# Dataset entries
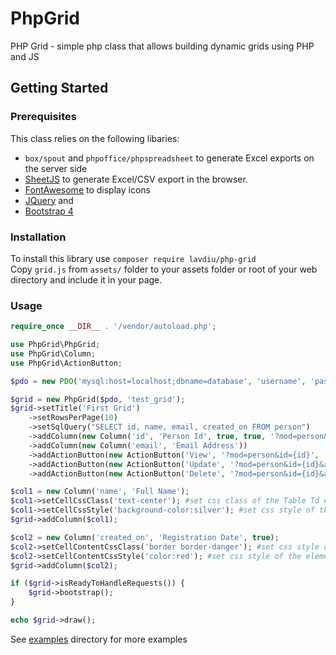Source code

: # PhpGrid
PHP Grid - simple php class that allows building dynamic grids using PHP and JS

## Getting Started
### Prerequisites
This class relies on the following libaries:
 * `box/spout` and `phpoffice/phpspreadsheet` to generate Excel exports on the server side
 * [SheetJS](https://github.com/sheetjs/sheetjs) to generate Excel/CSV export in the browser.
 * [FontAwesome](https://fontawesome.com/) to display icons
 * [JQuery](https://jquery.com/) and 
 * [Bootstrap 4](https://getbootstrap.com/)

### Installation
To install this library use `composer require lavdiu/php-grid`  
Copy `grid.js` from `assets/` folder to your assets folder or root of your web directory and include it in your page.  

### Usage
```php
require_once __DIR__ . '/vendor/autoload.php';

use PhpGrid\PhpGrid;
use PhpGrid\Column;
use PhpGrid\ActionButton;

$pdo = new PDO('mysql:host=localhost;dbname=database', 'username', 'password');

$grid = new PhpGrid($pdo, 'test_grid');
$grid->setTitle('First Grid')
    ->setRowsPerPage(10)
    ->setSqlQuery("SELECT id, name, email, created_on FROM person")
    ->addColumn(new Column('id', 'Person Id', true, true, '?mod=person&id={id}', '_blank'))
    ->addColumn(new Column('email', 'Email Address'))
    ->addActionButton(new ActionButton('View', '?mod=person&id={id}', 'fa fa-eye'))
    ->addActionButton(new ActionButton('Update', '?mod=person&id={id}&action=update', 'fa fa-pencil'))
    ->addActionButton(new ActionButton('Delete', '?mod=person&id={id}&action=delete', 'fa fa-trash'));

$col1 = new Column('name', 'Full Name');
$col1->setCellCssClass('text-center'); #set css class of the Table Td element
$col1->setCellCssStyle('background-color:silver'); #set css style of the Table TD element
$grid->addColumn($col1);

$col2 = new Column('created_on', 'Registration Date', true);
$col2->setCellContentCssClass('border border-danger'); #set css style of the element inside table td
$col2->setCellContentCssStyle('color:red'); #set css style of the element inside table td
$grid->addColumn($col2);

if ($grid->isReadyToHandleRequests()) {
    $grid->bootstrap();
}

echo $grid->draw();

```

See [examples](https://github.com/lavdiu/php-grid/tree/master/examples) directory for more examples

# Exercise aim
Work through the entries above line by line, counting each one that includes the word "directory", and give the final number only.

# Solution for this problem
2